> [Task] Give the data again exactly as it appears, excluding any pictures.

> [Provided material]
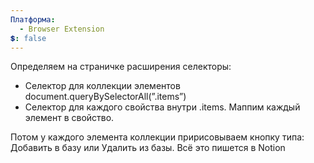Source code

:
 ```yaml
---
Платформа:
  - Browser Extension
💲: false
---
```

Определяем на страничке расширения селекторы:

- Селектор для коллекции элементов document.queryBySelectorAll(”.items”)
- Селектор для каждого свойства внутри .items. Маппим каждый элемент в свойство.

Потом у каждого элемента коллекции пририсовываем кнопку типа: Добавить в базу или Удалить из базы. Всё это пишется в Notion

> [Answer below]
Source code

:
 ```yaml
---
Платформа:
  - Browser Extension
💲: false
---
```

Определяем на страничке расширения селекторы:

- Селектор для коллекции элементов document.queryBySelectorAll(”.items”)
- Селектор для каждого свойства внутри .items. Маппим каждый элемент в свойство.

Потом у каждого элемента коллекции пририсовываем кнопку типа: Добавить в базу или Удалить из базы. Всё это пишется в Notion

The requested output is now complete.